» How to complete this task:
Each line below that holds the string "このappを使うにはシステム整合性保護" counts once; report the total and nothing else.

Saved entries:
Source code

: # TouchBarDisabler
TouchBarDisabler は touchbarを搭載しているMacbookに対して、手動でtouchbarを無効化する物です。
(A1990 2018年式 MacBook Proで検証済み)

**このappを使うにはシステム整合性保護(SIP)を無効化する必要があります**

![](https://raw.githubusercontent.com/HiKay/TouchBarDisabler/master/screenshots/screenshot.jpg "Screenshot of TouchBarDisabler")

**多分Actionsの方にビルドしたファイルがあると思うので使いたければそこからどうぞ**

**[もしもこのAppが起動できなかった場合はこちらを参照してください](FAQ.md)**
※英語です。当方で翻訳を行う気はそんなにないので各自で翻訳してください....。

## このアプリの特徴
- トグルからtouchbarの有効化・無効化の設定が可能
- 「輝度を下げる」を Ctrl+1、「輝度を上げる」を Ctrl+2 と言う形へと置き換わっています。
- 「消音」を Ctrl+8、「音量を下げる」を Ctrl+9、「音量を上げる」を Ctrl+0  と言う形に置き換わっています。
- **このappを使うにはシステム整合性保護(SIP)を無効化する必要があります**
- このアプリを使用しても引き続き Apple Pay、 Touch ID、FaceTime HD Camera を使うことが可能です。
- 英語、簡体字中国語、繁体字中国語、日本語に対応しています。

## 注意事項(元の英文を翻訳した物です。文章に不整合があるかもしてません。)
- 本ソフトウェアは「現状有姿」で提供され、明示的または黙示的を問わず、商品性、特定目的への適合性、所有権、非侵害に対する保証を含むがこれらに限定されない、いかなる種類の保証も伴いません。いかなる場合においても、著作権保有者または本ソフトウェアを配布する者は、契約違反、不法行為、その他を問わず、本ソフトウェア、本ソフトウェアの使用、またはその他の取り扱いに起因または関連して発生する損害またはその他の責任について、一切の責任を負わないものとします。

» Answer for this exercise:
2